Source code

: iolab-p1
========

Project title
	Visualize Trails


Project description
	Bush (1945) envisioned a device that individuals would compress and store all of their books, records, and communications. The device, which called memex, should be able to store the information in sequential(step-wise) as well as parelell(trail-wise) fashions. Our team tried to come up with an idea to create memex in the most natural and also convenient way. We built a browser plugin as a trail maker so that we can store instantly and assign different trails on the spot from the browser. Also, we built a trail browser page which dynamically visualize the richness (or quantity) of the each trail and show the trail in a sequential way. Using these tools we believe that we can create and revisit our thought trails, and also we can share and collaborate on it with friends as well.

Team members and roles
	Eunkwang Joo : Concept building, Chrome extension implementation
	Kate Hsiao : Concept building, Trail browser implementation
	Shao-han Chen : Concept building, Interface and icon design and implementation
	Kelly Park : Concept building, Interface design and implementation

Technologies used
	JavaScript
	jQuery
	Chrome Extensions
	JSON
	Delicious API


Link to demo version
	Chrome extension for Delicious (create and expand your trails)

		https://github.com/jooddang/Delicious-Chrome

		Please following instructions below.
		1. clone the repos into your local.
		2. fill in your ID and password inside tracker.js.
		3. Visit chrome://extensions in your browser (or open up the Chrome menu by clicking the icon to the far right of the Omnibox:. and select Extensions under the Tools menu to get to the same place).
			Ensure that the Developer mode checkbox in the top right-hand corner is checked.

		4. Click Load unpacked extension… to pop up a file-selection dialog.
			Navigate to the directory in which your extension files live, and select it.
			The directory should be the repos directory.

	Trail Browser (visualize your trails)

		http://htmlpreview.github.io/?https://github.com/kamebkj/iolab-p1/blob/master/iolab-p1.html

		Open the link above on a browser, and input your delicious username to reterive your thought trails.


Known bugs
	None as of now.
§
Only the lines with "github" are needed; find them in the records and copy each one.

		https://github.com/jooddang/Delicious-Chrome
		http://htmlpreview.github.io/?https://github.com/kamebkj/iolab-p1/blob/master/iolab-p1.html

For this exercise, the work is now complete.